Equilibrium and Geometry: Henri Cartier-Bresson in Madrid
Henri Cartier-Bresson lived and worked by his mantra of ‘the decisive moment’ which he defined as “the simultaneous recognition in a fraction of a second of the significance of an event as well as of the precise organisation of forms”. For Cartier-Bresson, the photograph had to contain significant content that was arranged into rigorous composition. ‘Madrid, Spain, 1933’ is exemplary of his unrivalled ability to harness ‘the decisive moment’ to make photographs of extraordinary visual resonance.
Cartier-Bresson started using a 35mm Leica camera in 1932. He would refer to his camera as the “extension of my eye” and travelled across Europe with his friends, artist Leonor Fini, and writer André Pieyre de Mandiargues. The small Leica allowed him to capture the movements and transformations on the streets of European cities as he travelled.The complex geometry of this photograph, taken on the streets of Madrid, rests on the relationship between the high wall in the background, with its strange, small windows, and the children in the foreground. As the viewer’s eye is drawn through the image, the tightly angular shapes of the windows morph into the fluid movement of the playing children. A boy glances towards the photographer, making the viewer aware of the strange, low positioning of the camera.

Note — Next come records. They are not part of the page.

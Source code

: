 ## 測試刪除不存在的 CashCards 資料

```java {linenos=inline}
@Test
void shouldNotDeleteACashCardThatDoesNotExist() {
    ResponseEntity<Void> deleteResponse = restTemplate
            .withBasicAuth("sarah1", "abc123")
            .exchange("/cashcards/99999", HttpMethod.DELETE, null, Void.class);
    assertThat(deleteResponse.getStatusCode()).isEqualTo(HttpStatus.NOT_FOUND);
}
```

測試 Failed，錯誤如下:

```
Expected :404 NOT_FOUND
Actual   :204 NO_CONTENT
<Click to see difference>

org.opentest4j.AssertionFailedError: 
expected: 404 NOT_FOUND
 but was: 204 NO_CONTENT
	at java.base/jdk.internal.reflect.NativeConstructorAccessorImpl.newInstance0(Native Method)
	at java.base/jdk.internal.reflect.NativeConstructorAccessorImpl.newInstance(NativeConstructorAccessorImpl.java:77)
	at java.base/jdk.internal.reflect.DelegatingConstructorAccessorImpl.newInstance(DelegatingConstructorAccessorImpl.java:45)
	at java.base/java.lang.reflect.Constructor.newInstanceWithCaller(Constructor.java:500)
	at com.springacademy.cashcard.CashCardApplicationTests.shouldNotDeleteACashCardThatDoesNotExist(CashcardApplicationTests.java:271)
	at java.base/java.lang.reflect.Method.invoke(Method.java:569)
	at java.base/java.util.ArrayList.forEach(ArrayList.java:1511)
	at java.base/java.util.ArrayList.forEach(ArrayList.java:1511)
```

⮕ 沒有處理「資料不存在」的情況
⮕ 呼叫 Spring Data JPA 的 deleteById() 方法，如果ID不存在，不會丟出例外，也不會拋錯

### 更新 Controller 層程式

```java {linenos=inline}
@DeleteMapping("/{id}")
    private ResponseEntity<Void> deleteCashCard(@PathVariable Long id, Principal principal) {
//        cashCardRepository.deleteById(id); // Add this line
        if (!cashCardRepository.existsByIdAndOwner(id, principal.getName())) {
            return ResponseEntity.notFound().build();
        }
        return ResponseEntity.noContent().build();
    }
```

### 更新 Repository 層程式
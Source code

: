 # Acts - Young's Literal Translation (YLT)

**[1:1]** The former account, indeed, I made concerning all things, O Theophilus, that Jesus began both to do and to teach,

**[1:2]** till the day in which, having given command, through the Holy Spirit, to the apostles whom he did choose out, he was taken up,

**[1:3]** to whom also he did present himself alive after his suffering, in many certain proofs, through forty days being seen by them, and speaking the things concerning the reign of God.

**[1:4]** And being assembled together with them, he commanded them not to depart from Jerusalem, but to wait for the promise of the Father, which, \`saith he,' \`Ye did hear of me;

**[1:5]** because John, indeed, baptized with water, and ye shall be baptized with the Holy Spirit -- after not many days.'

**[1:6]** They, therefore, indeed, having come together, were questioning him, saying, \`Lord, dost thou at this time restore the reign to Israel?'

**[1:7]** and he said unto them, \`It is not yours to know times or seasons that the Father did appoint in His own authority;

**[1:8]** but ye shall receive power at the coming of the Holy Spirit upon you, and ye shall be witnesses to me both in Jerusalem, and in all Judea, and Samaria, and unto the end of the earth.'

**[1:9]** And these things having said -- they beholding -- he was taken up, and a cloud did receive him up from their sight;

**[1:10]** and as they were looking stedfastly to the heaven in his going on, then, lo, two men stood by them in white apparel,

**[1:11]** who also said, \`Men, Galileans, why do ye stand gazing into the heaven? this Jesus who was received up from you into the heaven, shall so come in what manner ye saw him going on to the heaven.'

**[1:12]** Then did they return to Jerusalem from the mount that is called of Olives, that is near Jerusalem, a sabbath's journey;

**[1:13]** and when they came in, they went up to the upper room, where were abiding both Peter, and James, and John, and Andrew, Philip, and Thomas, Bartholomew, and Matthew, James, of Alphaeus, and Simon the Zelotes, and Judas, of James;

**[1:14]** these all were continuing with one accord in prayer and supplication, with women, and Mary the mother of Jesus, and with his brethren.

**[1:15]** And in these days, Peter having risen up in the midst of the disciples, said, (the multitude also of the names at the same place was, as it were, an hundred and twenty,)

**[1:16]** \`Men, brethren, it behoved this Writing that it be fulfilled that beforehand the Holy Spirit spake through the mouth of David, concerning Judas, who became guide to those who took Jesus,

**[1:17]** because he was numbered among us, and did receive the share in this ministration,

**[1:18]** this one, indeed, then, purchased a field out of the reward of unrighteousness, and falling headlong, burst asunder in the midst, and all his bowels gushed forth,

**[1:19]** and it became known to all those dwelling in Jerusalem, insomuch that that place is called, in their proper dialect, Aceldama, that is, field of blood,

The rise of Modernist photography in the 1920s had championed pattern, form and line in photography over figuration. Cartier-Bresson was always searching for equilibrium and geometry. He remarked that, “if the shutter was released at the decisive moment you have instinctively fixed a geometric pattern without which the photograph would have been formless and lifeless”. Having trained in the academy of the Cubist painter, André Lhote, Cartier-Bresson was well-versed in the principles of Cubism and intended geometry to create structure from which order could be derived amidst the chaos of life. In this photograph the geometry of the windows is contrasted by the curve of the figure of the man who walks through the scene. Creating a rhythmic flow between the background and foreground, the man’s hat mutates into another black space like the small windows. As the man glides past the geometric backdrop and the boy in the foreground simultaneously confronts the photographer, the scene becomes cinematic, rife with Surrealist encounters. Cartier-Bresson socialised with the Surrealists at the Café Cyrano in Paris and learnt from their urge to access the subconscious by seeking the uncanny within the everyday. Taking Surrealism out of the studio and the Paris salons, Cartier-Bresson found the surreal on the streets of Europe.
1933 saw Hitler’s seizure of power in Germany and the election of President Franklin D. Roosevelt in the United States with promises to steady the wavering nation whilst in the grips of the Depression. Spain was in the midst of huge political unrest and violence spread through the country as the Socialist opposition fought against the Fascist government. Yet Cartier- Bresson’s masterpiece from his travels through the Iberian peninsula looks to form and shape rather than politics. The photograph is full of movement and energy, typical of his early work. The photograph is evidence of the problematic task of trying to define Cartier-Bresson’s genre. Often transcending historical and political context, his photography is not simply documentary as formalism, abstraction and lyricism all enter into his frame of reference. As Peter Galassi has said: “In the thirties, Cartier-Bresson had discovered that photography possessed the power to reinvent experience so radically that it could transform child’s play into cosmic rapture”.